# CTLA Trunk Formula Method Basic Price?



## teamtree (Dec 17, 2009)

Can anyone tell me what this is and why would be important to know?


----------



## teamtree (Dec 18, 2009)

Nobody knows anything about this topic?

I got a survey letter from Ohio State University asking to give a price using this method but I can't find any information on it.

The survey has something to do with EAB and Ash Trees.


----------



## Tree Pig (Dec 18, 2009)

I *believe* it is a tree price estimating by calculating value of square inch.. Basically as I understand it it calculates by takking a cross section of the truck at 4.5 feet base height, value is determined by cost per square inch of a transplantable tree. Take a 3 inch tree ( 7 sq inches) from a nursery that sells for $300. Sq inch value is 42.50 an inch so say you are estimating a 16 inch tree. get the square inch at base height 4.5 feet. (sq inch of a circle calculated by getting diameter divide in half to get radius. Multiply radius x itself (squared) then multiply that times pi (roughly 3.14) so you estimating replacement of 16 inch tree same as nursery tree valued at $42.50 an inch. 16÷2=8 8x8=64 64x3.14 = 201 (round figures) so value of tree is 201 x $42.50 = $8542.50

But then again I am no arborist. I pretty sure my formula is correct I am not positive that this is CTLA though.


----------



## treeseer (Dec 18, 2009)

Stihl-O-Matic said:


> But then again I am no arborist. I pretty sure my formula is correct I am not positive that this is CTLA though.


You're pretty close for a non-arborist. ;}

No one at THE OSU knows how to appraise trees?


----------



## Tree Pig (Dec 18, 2009)

treeseer said:


> You're pretty close for a non-arborist. ;}
> 
> No one at THE OSU knows how to appraise trees?



LOL Ive been studying


----------



## Joe (Dec 19, 2009)

treeseer said:


> You're pretty close for a non-arborist. ;}
> 
> No one at THE OSU knows how to appraise trees?

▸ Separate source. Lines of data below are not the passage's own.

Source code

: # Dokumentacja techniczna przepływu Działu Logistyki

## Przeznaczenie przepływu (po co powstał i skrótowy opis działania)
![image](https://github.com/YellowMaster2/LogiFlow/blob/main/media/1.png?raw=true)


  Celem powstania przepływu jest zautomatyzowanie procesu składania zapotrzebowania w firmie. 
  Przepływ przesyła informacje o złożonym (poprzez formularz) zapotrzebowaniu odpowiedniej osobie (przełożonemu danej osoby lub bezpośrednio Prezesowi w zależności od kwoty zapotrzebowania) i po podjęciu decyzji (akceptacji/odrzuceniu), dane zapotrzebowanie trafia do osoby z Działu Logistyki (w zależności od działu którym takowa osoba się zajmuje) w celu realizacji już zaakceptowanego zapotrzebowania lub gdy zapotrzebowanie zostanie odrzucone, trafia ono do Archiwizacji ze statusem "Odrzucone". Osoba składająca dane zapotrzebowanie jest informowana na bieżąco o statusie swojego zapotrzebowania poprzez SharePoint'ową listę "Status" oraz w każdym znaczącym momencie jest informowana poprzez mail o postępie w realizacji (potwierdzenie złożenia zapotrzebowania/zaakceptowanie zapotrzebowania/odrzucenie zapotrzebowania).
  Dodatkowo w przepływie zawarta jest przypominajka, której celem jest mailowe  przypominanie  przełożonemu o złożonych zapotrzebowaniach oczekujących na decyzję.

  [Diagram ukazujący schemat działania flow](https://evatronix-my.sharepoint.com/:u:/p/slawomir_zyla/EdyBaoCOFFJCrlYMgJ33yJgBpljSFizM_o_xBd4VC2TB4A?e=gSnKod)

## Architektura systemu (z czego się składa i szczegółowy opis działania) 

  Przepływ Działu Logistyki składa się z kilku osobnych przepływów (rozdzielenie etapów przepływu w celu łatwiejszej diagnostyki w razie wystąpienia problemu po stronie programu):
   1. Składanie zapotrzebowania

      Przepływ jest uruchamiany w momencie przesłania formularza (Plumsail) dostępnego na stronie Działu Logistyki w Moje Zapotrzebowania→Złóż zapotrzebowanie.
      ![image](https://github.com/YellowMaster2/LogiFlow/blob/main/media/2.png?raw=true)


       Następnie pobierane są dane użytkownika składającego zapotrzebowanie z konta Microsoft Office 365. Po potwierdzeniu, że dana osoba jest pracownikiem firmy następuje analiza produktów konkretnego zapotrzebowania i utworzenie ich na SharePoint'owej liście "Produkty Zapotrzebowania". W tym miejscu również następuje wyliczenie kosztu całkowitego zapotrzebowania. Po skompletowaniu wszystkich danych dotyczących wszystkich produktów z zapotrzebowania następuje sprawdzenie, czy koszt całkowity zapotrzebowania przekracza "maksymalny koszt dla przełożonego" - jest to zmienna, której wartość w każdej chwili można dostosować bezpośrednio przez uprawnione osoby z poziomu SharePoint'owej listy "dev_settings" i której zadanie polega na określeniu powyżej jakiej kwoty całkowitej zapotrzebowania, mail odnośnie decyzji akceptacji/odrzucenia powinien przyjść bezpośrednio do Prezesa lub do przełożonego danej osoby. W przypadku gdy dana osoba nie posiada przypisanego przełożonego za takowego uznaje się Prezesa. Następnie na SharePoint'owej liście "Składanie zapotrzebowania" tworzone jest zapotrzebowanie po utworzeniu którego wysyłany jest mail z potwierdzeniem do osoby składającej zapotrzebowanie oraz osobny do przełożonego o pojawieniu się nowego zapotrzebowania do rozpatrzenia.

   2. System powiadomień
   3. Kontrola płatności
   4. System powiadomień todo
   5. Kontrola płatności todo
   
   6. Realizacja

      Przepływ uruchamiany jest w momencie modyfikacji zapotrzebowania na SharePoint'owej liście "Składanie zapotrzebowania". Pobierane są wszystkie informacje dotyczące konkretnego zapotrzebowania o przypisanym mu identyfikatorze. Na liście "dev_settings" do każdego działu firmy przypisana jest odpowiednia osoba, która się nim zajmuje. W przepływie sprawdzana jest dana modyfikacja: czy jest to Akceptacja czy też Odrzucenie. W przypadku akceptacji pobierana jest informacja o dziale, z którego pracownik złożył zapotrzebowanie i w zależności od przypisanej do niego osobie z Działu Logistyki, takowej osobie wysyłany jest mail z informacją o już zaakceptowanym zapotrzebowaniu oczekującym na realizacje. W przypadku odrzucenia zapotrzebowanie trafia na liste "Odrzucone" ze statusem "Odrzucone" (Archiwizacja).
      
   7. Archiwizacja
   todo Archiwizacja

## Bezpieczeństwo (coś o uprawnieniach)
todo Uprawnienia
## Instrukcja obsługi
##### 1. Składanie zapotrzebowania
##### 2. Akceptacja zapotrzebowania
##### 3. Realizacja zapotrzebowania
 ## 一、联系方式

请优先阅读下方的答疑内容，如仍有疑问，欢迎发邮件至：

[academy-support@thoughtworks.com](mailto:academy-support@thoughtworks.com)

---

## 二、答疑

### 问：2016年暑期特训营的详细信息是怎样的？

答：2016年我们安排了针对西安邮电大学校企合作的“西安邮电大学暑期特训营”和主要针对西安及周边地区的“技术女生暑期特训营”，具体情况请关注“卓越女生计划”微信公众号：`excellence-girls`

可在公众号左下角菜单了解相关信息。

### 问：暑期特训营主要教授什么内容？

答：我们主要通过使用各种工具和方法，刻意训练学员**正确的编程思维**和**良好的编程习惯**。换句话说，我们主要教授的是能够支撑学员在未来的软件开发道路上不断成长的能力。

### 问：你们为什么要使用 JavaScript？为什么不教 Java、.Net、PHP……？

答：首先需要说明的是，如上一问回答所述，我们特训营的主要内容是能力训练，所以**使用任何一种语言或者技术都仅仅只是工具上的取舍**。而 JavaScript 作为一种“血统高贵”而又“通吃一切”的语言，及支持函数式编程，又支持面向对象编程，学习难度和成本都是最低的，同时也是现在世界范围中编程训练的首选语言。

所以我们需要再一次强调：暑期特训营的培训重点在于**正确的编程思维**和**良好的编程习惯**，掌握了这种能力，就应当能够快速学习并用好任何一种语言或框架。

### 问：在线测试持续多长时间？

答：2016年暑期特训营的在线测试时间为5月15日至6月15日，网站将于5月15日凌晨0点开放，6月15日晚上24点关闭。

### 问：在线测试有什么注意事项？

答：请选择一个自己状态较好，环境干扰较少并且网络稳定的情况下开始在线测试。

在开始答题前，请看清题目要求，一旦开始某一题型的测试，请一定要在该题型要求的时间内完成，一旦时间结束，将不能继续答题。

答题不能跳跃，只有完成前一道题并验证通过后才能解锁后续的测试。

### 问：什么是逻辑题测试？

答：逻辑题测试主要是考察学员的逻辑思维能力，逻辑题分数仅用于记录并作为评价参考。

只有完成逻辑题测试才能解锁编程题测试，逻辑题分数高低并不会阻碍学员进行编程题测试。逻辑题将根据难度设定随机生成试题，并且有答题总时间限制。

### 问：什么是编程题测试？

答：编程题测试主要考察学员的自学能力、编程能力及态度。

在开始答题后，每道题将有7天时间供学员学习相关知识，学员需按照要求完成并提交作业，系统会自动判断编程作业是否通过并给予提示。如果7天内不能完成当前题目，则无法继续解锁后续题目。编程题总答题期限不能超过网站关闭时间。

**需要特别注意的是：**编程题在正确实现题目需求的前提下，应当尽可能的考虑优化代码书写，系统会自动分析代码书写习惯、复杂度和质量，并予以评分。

You know better than this.

CTLA stands for Council of Tree and Landscape Appraisers.

A search with google may not get you a website from Ohio State, but you'll learn what is being asked of you.

Joe


----------



## Tree Pig (Dec 19, 2009)

So my formula is basically correct for base value then you just have to adjust base value by multiplying by Condition class, location class and species class, which are derived from table produced by CTLA. So determine base value then multiply by percentage from the class tables. sounds pretty easy.

http://www.hort.purdue.edu/ext/HO_201.pdf


----------



## treeseer (Dec 19, 2009)

The link from purdue is generally accurate. they list market value first which is generally not applicable or relevant. species ratings from surveys alone is not always reliable. 

re basic value, what figure do you start from--wholesale or retail?

Appraisal ain't simple, and it always depends. 

re the original letter, is it from a grad student doing research or what?


----------



## Tree Pig (Dec 19, 2009)

I am not really sure what hes working on mine came originally from Pirrones tree maintenance first few chapters somewhere


----------



## teamtree (Dec 19, 2009)

the survey is to gather information on the economic impact of the EAB


----------



## treeseer (Dec 19, 2009)

teamtree said:


> the survey is to gather information on the economic impact of the EAB


OK, so each respondent will come up with thier own basic values? That may skew the results; wonder why they don't just give everyone the basic value they come up with, to get more consistency.

But anyway the exercise seems very worthwhile, to demonstrate the value of treatments if nothing else.


----------